## Listed entries
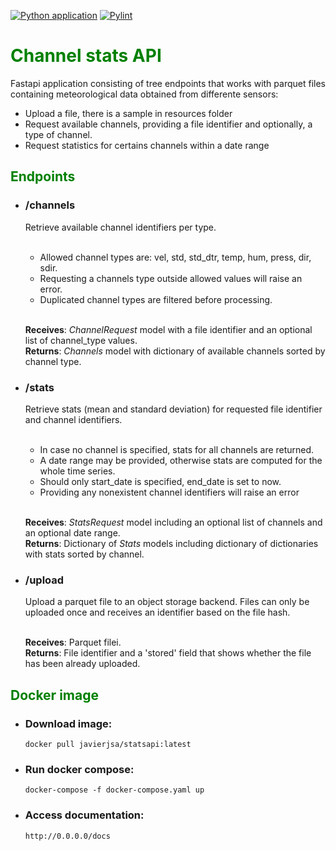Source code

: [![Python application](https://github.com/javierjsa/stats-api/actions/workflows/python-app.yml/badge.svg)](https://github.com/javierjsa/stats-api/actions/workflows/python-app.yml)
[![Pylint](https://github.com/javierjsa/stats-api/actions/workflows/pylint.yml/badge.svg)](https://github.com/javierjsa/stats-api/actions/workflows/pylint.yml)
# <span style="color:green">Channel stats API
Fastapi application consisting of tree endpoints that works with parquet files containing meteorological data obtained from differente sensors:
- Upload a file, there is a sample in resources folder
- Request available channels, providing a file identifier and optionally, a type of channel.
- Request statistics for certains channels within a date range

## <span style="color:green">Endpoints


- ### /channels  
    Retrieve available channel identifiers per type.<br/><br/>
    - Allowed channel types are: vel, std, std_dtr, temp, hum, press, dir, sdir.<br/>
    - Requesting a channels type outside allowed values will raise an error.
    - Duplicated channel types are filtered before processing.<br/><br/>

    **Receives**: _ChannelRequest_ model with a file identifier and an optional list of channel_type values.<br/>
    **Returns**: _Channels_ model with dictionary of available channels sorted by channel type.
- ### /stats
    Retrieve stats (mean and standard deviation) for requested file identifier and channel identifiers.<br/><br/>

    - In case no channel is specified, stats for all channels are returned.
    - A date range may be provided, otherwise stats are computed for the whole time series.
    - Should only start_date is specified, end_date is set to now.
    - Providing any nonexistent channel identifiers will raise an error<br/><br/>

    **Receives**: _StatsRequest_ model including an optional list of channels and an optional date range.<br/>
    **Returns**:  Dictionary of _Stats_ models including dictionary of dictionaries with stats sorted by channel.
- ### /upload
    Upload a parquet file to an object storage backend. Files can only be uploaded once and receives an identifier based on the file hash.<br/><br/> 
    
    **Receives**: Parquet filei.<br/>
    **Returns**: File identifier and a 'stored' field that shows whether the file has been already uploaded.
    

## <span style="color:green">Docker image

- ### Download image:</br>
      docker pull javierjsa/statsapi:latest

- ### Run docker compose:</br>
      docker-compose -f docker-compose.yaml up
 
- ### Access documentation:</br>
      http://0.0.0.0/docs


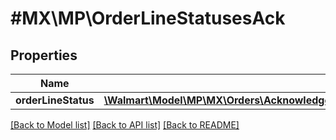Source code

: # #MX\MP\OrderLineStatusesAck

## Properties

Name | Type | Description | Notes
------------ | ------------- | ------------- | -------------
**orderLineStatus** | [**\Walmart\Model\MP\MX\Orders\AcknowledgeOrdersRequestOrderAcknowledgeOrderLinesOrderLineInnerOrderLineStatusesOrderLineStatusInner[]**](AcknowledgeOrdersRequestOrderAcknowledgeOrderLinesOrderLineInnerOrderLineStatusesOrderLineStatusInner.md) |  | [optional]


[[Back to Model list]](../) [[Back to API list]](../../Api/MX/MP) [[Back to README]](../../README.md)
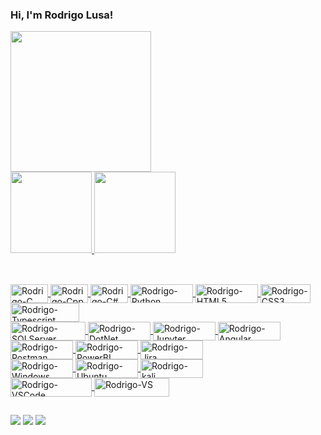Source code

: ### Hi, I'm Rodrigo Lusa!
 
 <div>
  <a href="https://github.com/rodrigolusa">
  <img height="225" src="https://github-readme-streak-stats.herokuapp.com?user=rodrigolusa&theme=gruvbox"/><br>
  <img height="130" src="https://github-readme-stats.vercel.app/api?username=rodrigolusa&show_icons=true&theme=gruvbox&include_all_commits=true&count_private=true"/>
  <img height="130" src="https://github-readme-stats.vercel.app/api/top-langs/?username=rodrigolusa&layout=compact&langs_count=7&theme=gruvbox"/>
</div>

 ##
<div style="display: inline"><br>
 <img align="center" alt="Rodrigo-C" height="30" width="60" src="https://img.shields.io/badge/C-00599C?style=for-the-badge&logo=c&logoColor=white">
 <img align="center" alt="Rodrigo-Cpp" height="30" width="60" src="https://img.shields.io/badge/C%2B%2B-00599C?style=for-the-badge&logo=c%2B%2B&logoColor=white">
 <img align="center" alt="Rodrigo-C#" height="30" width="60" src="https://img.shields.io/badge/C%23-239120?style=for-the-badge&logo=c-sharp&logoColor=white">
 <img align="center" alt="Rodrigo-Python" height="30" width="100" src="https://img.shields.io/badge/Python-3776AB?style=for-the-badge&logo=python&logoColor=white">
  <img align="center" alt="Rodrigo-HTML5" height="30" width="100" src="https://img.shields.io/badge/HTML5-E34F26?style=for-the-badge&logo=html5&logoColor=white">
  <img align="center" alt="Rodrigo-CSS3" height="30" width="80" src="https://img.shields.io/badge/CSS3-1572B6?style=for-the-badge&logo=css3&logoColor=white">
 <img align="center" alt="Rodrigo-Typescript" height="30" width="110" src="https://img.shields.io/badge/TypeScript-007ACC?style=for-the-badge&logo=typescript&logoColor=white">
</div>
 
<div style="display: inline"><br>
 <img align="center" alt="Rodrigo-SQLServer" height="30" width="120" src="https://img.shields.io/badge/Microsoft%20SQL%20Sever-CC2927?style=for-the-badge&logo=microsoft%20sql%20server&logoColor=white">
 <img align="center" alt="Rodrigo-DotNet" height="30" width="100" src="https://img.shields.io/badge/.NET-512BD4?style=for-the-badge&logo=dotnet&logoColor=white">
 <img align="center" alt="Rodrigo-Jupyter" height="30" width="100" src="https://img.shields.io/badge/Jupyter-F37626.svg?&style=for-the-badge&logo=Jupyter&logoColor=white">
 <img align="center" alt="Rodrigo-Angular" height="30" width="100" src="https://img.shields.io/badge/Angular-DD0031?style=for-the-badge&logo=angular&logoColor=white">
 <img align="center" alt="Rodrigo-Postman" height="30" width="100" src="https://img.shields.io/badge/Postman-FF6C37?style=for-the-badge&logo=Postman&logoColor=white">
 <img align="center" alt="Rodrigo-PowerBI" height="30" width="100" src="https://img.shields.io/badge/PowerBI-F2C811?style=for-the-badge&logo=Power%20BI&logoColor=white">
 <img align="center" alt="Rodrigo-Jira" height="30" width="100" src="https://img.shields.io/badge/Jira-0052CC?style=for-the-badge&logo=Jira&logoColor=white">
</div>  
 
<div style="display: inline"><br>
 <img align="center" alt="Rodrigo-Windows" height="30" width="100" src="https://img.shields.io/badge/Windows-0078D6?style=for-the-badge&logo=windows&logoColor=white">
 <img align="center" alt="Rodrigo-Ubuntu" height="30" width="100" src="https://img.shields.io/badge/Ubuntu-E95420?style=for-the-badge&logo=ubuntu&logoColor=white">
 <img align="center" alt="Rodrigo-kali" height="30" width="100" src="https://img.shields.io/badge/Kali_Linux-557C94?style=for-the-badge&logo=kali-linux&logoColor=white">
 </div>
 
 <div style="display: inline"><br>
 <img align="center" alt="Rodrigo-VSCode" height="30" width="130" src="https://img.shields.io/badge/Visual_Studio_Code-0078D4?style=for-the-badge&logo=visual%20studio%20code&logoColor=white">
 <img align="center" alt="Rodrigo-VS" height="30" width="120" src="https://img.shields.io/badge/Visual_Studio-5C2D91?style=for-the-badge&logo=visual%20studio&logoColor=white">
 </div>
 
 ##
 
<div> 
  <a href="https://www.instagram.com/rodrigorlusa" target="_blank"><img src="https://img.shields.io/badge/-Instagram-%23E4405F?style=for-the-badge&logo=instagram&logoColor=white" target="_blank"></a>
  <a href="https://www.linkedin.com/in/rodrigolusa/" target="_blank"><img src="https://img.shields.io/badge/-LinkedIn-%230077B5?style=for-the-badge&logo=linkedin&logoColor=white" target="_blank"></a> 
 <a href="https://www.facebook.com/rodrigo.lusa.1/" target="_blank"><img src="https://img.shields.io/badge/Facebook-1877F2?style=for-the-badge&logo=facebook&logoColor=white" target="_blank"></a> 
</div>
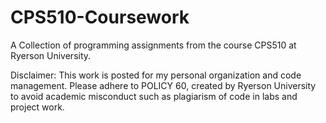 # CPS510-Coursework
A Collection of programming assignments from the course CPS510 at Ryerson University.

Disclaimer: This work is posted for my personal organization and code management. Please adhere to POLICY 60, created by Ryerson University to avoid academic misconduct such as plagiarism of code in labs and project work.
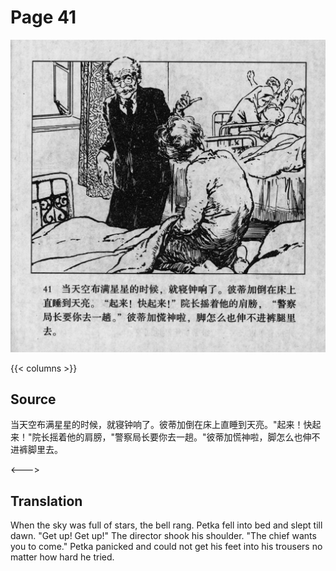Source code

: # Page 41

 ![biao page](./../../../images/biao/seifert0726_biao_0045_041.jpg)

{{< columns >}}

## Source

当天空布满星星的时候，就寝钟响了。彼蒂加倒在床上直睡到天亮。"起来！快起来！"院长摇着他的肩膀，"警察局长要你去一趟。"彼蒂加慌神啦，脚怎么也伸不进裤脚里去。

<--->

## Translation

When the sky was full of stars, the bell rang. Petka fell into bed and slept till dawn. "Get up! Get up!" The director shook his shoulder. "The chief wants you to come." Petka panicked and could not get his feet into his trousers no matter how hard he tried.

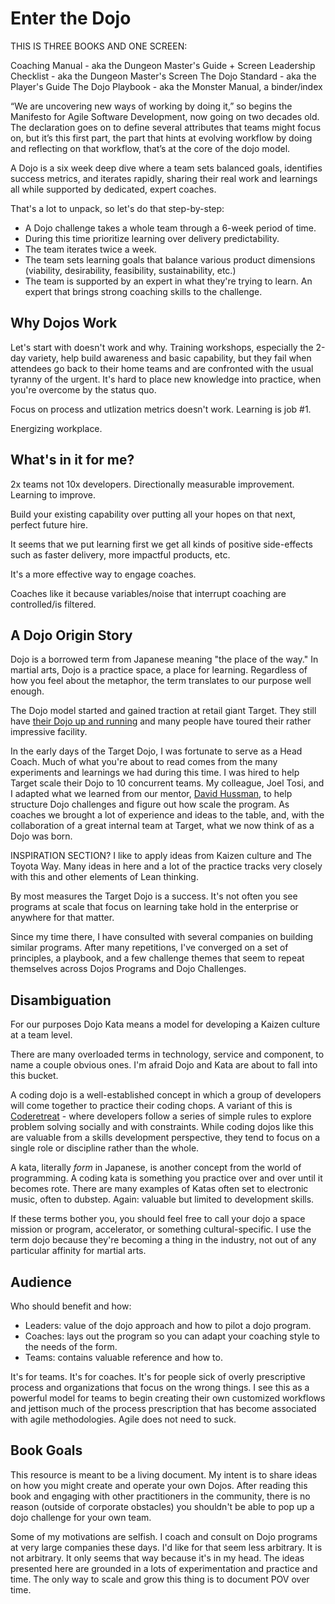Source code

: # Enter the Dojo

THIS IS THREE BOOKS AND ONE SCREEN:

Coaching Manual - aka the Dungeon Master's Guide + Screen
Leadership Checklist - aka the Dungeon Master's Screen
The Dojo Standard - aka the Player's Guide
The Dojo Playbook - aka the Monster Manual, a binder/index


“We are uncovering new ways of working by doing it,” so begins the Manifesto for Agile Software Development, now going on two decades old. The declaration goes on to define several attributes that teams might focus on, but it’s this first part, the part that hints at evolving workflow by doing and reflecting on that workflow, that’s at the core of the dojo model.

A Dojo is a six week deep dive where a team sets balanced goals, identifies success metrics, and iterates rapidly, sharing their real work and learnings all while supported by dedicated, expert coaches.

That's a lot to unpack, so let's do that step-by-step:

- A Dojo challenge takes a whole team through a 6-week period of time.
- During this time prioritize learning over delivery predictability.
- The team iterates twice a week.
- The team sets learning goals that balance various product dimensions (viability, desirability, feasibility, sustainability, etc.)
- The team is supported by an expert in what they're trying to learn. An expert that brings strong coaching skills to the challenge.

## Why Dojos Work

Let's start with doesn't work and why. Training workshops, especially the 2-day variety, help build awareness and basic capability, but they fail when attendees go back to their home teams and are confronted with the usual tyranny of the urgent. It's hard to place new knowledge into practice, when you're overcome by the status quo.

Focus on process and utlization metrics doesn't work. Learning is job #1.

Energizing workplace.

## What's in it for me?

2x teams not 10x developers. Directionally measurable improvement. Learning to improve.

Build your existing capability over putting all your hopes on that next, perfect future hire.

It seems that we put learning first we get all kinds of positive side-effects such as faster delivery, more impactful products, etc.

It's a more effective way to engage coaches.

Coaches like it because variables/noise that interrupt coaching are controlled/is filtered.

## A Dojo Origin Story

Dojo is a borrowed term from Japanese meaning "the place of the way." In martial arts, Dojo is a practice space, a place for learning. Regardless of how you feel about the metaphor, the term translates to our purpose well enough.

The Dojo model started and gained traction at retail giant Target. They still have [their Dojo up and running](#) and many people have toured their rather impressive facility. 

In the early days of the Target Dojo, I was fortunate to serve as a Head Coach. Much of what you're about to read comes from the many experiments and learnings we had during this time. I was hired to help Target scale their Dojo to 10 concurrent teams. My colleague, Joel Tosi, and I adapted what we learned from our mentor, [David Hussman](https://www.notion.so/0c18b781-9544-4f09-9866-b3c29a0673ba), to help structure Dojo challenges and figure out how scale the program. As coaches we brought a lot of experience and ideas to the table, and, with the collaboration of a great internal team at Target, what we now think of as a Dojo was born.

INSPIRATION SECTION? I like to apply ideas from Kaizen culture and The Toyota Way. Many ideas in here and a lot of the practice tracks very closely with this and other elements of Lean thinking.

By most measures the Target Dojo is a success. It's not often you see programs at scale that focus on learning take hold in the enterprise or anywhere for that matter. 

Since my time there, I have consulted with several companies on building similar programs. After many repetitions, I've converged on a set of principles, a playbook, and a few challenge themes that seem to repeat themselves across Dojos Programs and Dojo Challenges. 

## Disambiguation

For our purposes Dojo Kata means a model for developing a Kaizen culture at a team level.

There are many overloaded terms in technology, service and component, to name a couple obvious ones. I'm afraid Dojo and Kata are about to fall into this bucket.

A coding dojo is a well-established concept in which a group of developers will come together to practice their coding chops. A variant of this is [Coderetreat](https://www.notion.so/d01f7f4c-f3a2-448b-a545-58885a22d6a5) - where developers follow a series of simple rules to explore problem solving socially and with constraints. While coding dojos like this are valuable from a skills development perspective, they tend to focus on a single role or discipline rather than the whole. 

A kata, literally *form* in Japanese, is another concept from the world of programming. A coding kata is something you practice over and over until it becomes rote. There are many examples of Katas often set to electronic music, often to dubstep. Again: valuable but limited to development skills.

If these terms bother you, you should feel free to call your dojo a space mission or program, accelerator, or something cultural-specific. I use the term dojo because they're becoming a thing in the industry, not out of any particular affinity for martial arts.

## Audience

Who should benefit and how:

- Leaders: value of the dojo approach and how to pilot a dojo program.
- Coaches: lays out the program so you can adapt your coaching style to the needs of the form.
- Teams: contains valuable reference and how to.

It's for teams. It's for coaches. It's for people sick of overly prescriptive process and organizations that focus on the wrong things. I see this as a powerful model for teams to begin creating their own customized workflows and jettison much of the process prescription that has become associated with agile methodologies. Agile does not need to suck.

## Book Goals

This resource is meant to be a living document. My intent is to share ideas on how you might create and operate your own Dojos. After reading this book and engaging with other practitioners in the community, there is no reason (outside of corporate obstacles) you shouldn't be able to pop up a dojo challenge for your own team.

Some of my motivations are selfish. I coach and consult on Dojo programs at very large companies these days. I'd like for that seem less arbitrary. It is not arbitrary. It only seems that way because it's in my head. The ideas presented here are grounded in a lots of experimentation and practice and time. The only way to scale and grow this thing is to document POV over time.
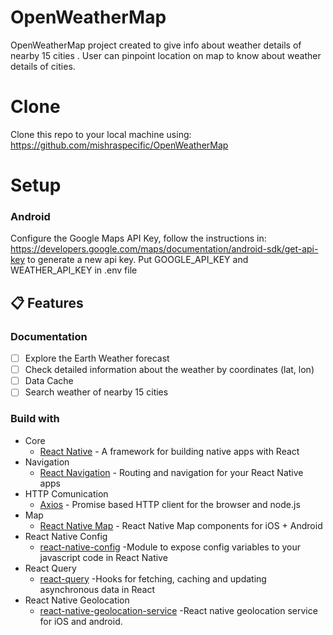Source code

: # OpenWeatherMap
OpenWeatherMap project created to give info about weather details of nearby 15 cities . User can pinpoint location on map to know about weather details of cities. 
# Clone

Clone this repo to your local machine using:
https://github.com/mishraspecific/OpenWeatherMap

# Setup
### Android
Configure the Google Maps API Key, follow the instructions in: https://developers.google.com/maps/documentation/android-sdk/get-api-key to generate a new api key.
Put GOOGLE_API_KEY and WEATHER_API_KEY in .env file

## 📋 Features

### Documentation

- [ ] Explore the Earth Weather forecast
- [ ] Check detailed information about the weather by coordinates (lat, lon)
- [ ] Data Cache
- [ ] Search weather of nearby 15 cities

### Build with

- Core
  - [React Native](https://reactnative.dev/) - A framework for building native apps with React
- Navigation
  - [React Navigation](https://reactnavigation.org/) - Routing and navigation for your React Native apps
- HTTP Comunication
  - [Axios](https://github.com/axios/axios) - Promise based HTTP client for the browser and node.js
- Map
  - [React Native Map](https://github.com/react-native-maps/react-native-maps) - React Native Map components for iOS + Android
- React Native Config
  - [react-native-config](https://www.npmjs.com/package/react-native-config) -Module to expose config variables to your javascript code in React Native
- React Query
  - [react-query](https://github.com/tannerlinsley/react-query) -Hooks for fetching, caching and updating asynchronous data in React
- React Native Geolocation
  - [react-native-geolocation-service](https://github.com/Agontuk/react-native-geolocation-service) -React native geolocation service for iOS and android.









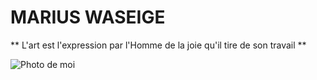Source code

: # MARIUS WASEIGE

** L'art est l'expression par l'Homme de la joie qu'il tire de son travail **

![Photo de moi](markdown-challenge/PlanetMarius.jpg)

## The task
With pictures removed, write out exactly each line of the entries from the first through the line that holds "- ### /stats".

## Solved exercise
Source code

: [![Python application](https://github.com/javierjsa/stats-api/actions/workflows/python-app.yml/badge.svg)](https://github.com/javierjsa/stats-api/actions/workflows/python-app.yml)
[![Pylint](https://github.com/javierjsa/stats-api/actions/workflows/pylint.yml/badge.svg)](https://github.com/javierjsa/stats-api/actions/workflows/pylint.yml)
# <span style="color:green">Channel stats API
Fastapi application consisting of tree endpoints that works with parquet files containing meteorological data obtained from differente sensors:
- Upload a file, there is a sample in resources folder
- Request available channels, providing a file identifier and optionally, a type of channel.
- Request statistics for certains channels within a date range

## <span style="color:green">Endpoints


- ### /channels  
    Retrieve available channel identifiers per type.<br/><br/>
    - Allowed channel types are: vel, std, std_dtr, temp, hum, press, dir, sdir.<br/>
    - Requesting a channels type outside allowed values will raise an error.
    - Duplicated channel types are filtered before processing.<br/><br/>

    **Receives**: _ChannelRequest_ model with a file identifier and an optional list of channel_type values.<br/>
    **Returns**: _Channels_ model with dictionary of available channels sorted by channel type.
- ### /stats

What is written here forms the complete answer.